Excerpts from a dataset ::
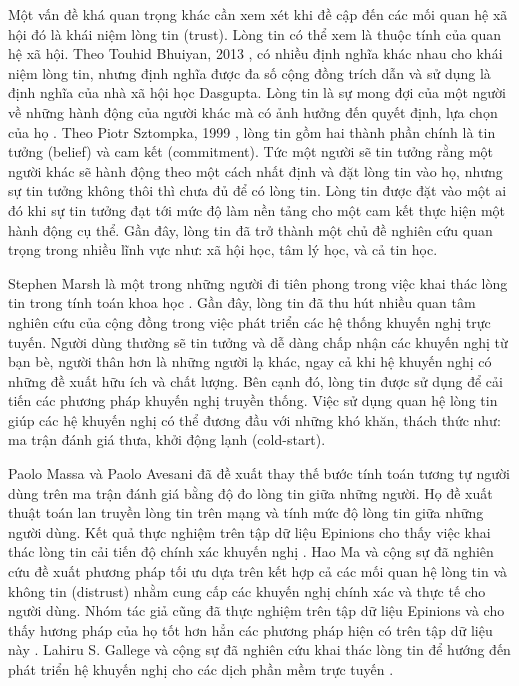 Một vấn đề khá quan trọng khác cần xem xét khi đề cập đến các mối quan hệ xã hội đó là khái niệm lòng tin (trust). Lòng tin có thể xem là thuộc tính của quan hệ xã hội. Theo Touhid Bhuiyan, 2013 \cite{Bhuiyan:2013:TIR:2469991}, có nhiều định nghĩa khác nhau cho khái niệm lòng tin, nhưng định nghĩa được đa số cộng đồng trích dẫn và sử dụng là định nghĩa của nhà xã hội học Dasgupta. Lòng tin là sự mong đợi của một người về những hành động của người khác mà có ảnh hưởng đến quyết định, lựa chọn của họ \cite{Dasgupta1988-DASTAA}. Theo Piotr Sztompka, 1999 \cite{Sztompka1999}, lòng tin gồm hai thành phần chính là tin tưởng (belief) và cam kết (commitment). Tức một người sẽ tin tưởng rằng một người khác sẽ hành động theo một cách nhất định và đặt lòng tin vào họ, nhưng sự tin tưởng không thôi thì chưa đủ để có lòng tin. Lòng tin được đặt vào một ai đó khi sự tin tưởng đạt tới mức độ làm nền tảng cho một cam kết thực hiện một hành động cụ thể. Gần đây, lòng tin đã trở thành một chủ đề nghiên cứu quan trọng trong nhiều lĩnh vực như: xã hội học, tâm lý học, và cả tin học.

Stephen Marsh là một trong những người đi tiên phong trong việc khai thác lòng tin trong tính toán khoa học \cite{Marsh:1994}. Gần đây, lòng tin đã thu hút nhiều quan tâm nghiên cứu của cộng đồng trong việc phát triển các hệ thống khuyến nghị trực tuyến. Người dùng thường sẽ tin tưởng và dễ dàng chấp nhận các khuyến nghị từ bạn bè, người thân hơn là những người lạ khác, ngay cả khi hệ khuyến nghị có những đề xuất hữu ích và chất lượng. Bên cạnh đó, lòng tin được sử dụng để cải tiến các phương pháp khuyến nghị truyền thống. Việc sử dụng quan hệ lòng tin giúp các hệ khuyến nghị có thể đương đầu với những khó khăn, thách thức như: ma trận đánh giá thưa, khởi động lạnh (cold-start).

Paolo Massa và Paolo Avesani đã đề xuất thay thế bước tính toán tương tự người dùng trên ma trận đánh giá bằng độ đo lòng tin giữa những người. Họ đề xuất thuật toán lan truyền lòng tin trên mạng và tính mức độ lòng tin giữa những người dùng. Kết quả thực nghiệm trên tập dữ liệu Epinions cho thấy việc khai thác lòng tin cải tiến độ chính xác khuyến nghị \cite{Massa:2007:TRS:1297231.1297235}. Hao Ma và cộng sự đã nghiên cứu đề xuất phương pháp tối ưu dựa trên kết hợp cả các mối quan hệ lòng tin và không tin (distrust) nhằm cung cấp các khuyến nghị chính xác và thực tế cho người dùng. Nhóm tác giả cũng đã thực nghiệm trên tập dữ liệu Epinions và cho thấy hương pháp của họ tốt hơn hẳn các phương pháp hiện có trên tập dữ liệu này \cite{Ma:2009:LRT:1639714.1639746}. Lahiru S. Gallege và cộng sự đã nghiên cứu khai thác lòng tin để hướng đến phát triển hệ khuyến nghị cho các dịch phần mềm trực tuyến \cite{Gallege:2014:TTR:2602087.2602118}.


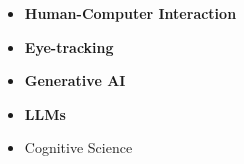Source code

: \vspace{0.1cm}
\vspace{1em}

\begin{itemize}
    \item \textbf{Human-Computer Interaction}
    \item \textbf{Eye-tracking}
    \item \textbf{Generative AI}
    \item \textbf{LLMs}
    \item Cognitive Science
    
\end{itemize}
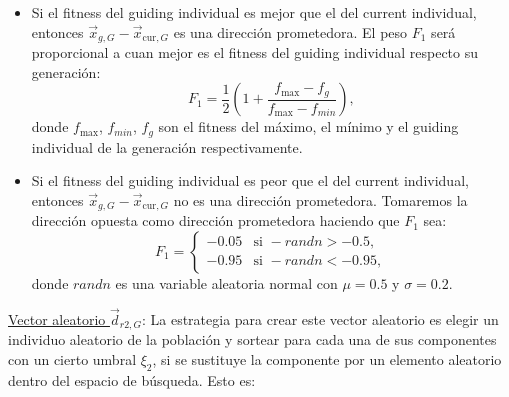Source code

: \documentclass{article}
\begin{document}
\begin{itemize}
    \item Si el fitness del guiding individual es mejor que el del current individual, entonces $\vec{x}_{g,G}-\vec{x}_{\text{cur}, G}$ es una dirección prometedora. El peso $F_{1}$ será proporcional a cuan mejor es el fitness del guiding individual respecto su generación:
\begin{equation}
	F_{1}=\dfrac{1}{2}\left(1+\dfrac{f_{\max}-f_{g}}{f_{\max}-f_{min}}\right),
	\label{F1_Pos}
\end{equation}
donde $f_{\max}$, $f_{min}$, $f_{g}$ son el fitness del máximo, el mínimo y el guiding individual de la generación respectivamente.
    \item Si el fitness del guiding individual es peor que el del current individual, entonces $\vec{x}_{g,G}-\vec{x}_{\text{cur}, G}$ no es una dirección prometedora. Tomaremos la dirección opuesta como dirección prometedora haciendo que $F_{1}$ sea:
\begin{equation}
    F_{1} = \left\{\begin{array}{ll}
            -0.05 & \text{si }-randn>-0.5,\\
            -0.95 & \text{si }-randn<-0.95,
    \end{array}\right.
\label{F1_neg}
\end{equation}
donde $randn$ es una variable aleatoria normal con $\mu=0.5$ y $\sigma=0.2$.
\end{itemize}

\underline{Vector aleatorio $\vec{d}_{r2,G}$}: La estrategia para crear este vector aleatorio es elegir un individuo aleatorio de la población y sortear para cada una de sus componentes con un cierto umbral $\xi_2$, si se sustituye la componente por un elemento aleatorio dentro del espacio de búsqueda. Esto es:
\end{document}
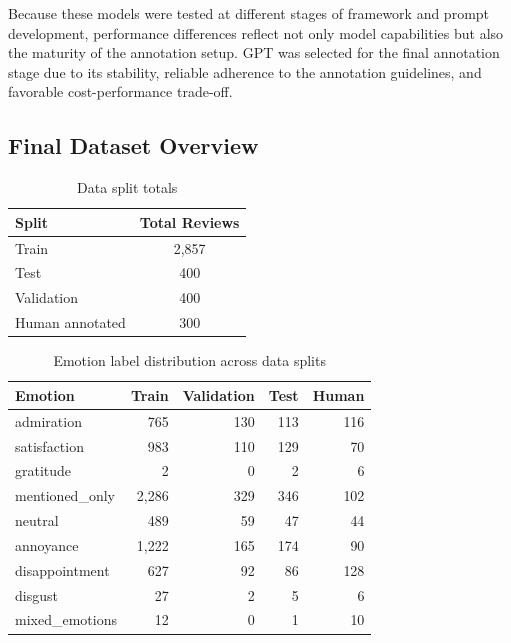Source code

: \documentclass[10pt]{article}
\begin{document}
Because these models were tested at different stages of framework and prompt development, performance differences reflect not only model capabilities but also the maturity of the annotation setup. GPT was selected for the final annotation stage due to its stability, reliable adherence to the annotation guidelines, and favorable cost-performance trade-off.

\subsection{Final Dataset Overview}

\begin{table}[H]
\centering
\caption{Data split totals}
\small
{}
\begin{tabular}{lc}
\toprule
\rowcolor{primary!90!black}
\color{white}\textbf{Split} & \color{white}\textbf{Total Reviews} \\
\midrule
Train & 2,857 \\
Test & 400 \\
Validation & 400 \\
Human annotated & 300 \\
\bottomrule
\end{tabular}
\end{table}

\begin{table}[H]
\centering
\caption{Emotion label distribution across data splits}
\small
\setlength{\tabcolsep}{8pt}
\begin{tabular}{lrrrr}
\toprule
\rowcolor{primary!90!black}
\color{white}\textbf{Emotion} & \color{white}\textbf{Train} & \color{white}\textbf{Validation} & \color{white}\textbf{Test} & \color{white}\textbf{Human} \\
\midrule
admiration & 765 & 130 & 113 & 116 \\
satisfaction & 983 & 110 & 129 & 70 \\
gratitude & 2 & 0 & 2 & 6 \\
mentioned\_only & 2,286 & 329 & 346 & 102 \\
neutral & 489 & 59 & 47 & 44 \\
annoyance & 1,222 & 165 & 174 & 90 \\
disappointment & 627 & 92 & 86 & 128 \\
disgust & 27 & 2 & 5 & 6 \\
mixed\_emotions & 12 & 0 & 1 & 10 \\
\bottomrule
\end{tabular}
\end{table}
\end{document}
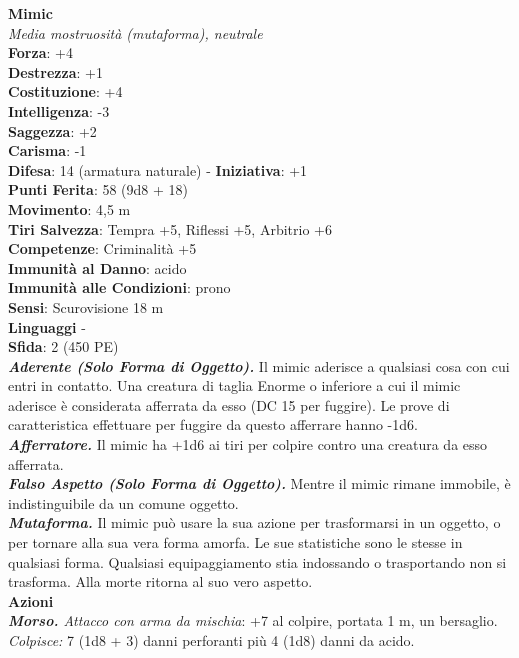 \begin{multicols}{2}
\medskip\textbf{Mimic}\\
\emph{Media mostruosità (mutaforma), neutrale}\\
\textbf{Forza}: +4\\
\textbf{Destrezza}: +1\\
\textbf{Costituzione}: +4\\
\textbf{Intelligenza}: -3\\
\textbf{Saggezza}: +2\\
\textbf{Carisma}: -1\\
\textbf{Difesa}: 14 (armatura naturale) - \textbf{Iniziativa}: +1\\
\textbf{Punti Ferita}: 58 (9d8 + 18)\\
\textbf{Movimento}: 4,5 m\\
\textbf{Tiri Salvezza}: Tempra +5, Riflessi +5, Arbitrio +6\\
\textbf{Competenze}: Criminalità +5\\
\textbf{Immunità al Danno}: acido\\
\textbf{Immunità alle Condizioni}: prono\\
\textbf{Sensi}: Scurovisione 18 m\\
\textbf{Linguaggi} -\\
\textbf{Sfida}: 2 (450 PE)\smallskip\\
\emph{\textbf{Aderente (Solo Forma di Oggetto).}} Il mimic aderisce a qualsiasi cosa con cui entri in contatto. Una creatura di taglia Enorme o inferiore a cui il mimic aderisce è considerata afferrata da esso (DC  15 per fuggire). Le prove di caratteristica effettuare per fuggire da questo afferrare hanno -1d6.\\
\emph{\textbf{Afferratore.}} Il mimic ha +1d6 ai tiri per colpire contro una creatura da esso afferrata.\\
\emph{\textbf{Falso Aspetto (Solo Forma di Oggetto).}} Mentre il mimic rimane immobile, è indistinguibile da un comune oggetto.\\
\emph{\textbf{Mutaforma.}} Il mimic può usare la sua azione per trasformarsi in un oggetto, o per tornare alla sua vera forma amorfa. Le sue statistiche sono le stesse in qualsiasi forma. Qualsiasi equipaggiamento stia indossando o trasportando non si trasforma. Alla morte ritorna al suo vero aspetto.\\
\smallskip\textbf{Azioni}\\
\emph{\textbf{Morso.} Attacco con arma da mischia}: +7 al colpire, portata 1 m, un bersaglio.\\
\emph{Colpisce:} 7 (1d8 + 3) danni perforanti più 4 (1d8) danni da acido.\\

\end{multicols}

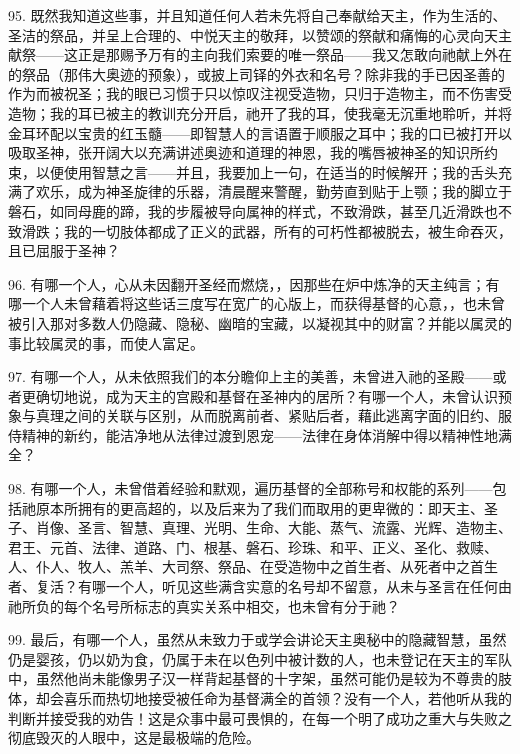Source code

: 95. 既然我知道这些事，并且知道任何人若未先将自己奉献给天主，作为生活的、圣洁的祭品，并呈上合理的、中悦天主的敬拜，以赞颂的祭献和痛悔的心灵向天主献祭——这正是那赐予万有的主向我们索要的唯一祭品——我又怎敢向祂献上外在的祭品（那伟大奥迹的预象），或披上司铎的外衣和名号？除非我的手已因圣善的作为而被祝圣；我的眼已习惯于只以惊叹注视受造物，只归于造物主，而不伤害受造物；我的耳已被主的教训充分开启，祂开了我的耳，使我毫无沉重地聆听，并将金耳环配以宝贵的红玉髓——即智慧人的言语置于顺服之耳中；我的口已被打开以吸取圣神，张开阔大以充满讲述奥迹和道理的神恩，我的嘴唇被神圣的知识所约束，以便使用智慧之言——并且，我要加上一句，在适当的时候解开；我的舌头充满了欢乐，成为神圣旋律的乐器，清晨醒来警醒，勤劳直到贴于上颚；我的脚立于磐石，如同母鹿的蹄，我的步履被导向属神的样式，不致滑跌，甚至几近滑跌也不致滑跌；我的一切肢体都成了正义的武器，所有的可朽性都被脱去，被生命吞灭，且已屈服于圣神？\par

96. 有哪一个人，心从未因翻开圣经而燃烧，，因那些在炉中炼净的天主纯言；有哪一个人未曾藉着将这些话三度写在宽广的心版上，而获得基督的心意，，也未曾被引入那对多数人仍隐藏、隐秘、幽暗的宝藏，以凝视其中的财富？并能以属灵的事比较属灵的事，而使人富足。\par

97. 有哪一个人，从未依照我们的本分瞻仰上主的美善，未曾进入祂的圣殿——或者更确切地说，成为天主的宫殿和基督在圣神内的居所？有哪一个人，未曾认识预象与真理之间的关联与区别，从而脱离前者、紧贴后者，藉此逃离字面的旧约、服侍精神的新约，能洁净地从法律过渡到恩宠——法律在身体消解中得以精神性地满全？\par

98. 有哪一个人，未曾借着经验和默观，遍历基督的全部称号和权能的系列——包括祂原本所拥有的更高超的，以及后来为了我们而取用的更卑微的：即天主、圣子、肖像、圣言、智慧、真理、光明、生命、大能、蒸气、流露、光辉、造物主、君王、元首、法律、道路、门、根基、磐石、珍珠、和平、正义、圣化、救赎、人、仆人、牧人、羔羊、大司祭、祭品、在受造物中之首生者、从死者中之首生者、复活？有哪一个人，听见这些满含实意的名号却不留意，从未与圣言在任何由祂所负的每个名号所标志的真实关系中相交，也未曾有分于祂？\par

99. 最后，有哪一个人，虽然从未致力于或学会讲论天主奥秘中的隐藏智慧，虽然仍是婴孩，仍以奶为食，仍属于未在以色列中被计数的人，也未登记在天主的军队中，虽然他尚未能像男子汉一样背起基督的十字架，虽然可能仍是较为不尊贵的肢体，却会喜乐而热切地接受被任命为基督满全的首领？没有一个人，若他听从我的判断并接受我的劝告！这是众事中最可畏惧的，在每一个明了成功之重大与失败之彻底毁灭的人眼中，这是最极端的危险。\par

TASK ITEM ::
All lines above containing the string "Human" are to be collected.

THE COMPLETED TASK ::
    \item \textbf{Human-Computer Interaction}
Human annotated & 300 \\
\color{white}\textbf{Emotion} & \color{white}\textbf{Train} & \color{white}\textbf{Validation} & \color{white}\textbf{Test} & \color{white}\textbf{Human} \\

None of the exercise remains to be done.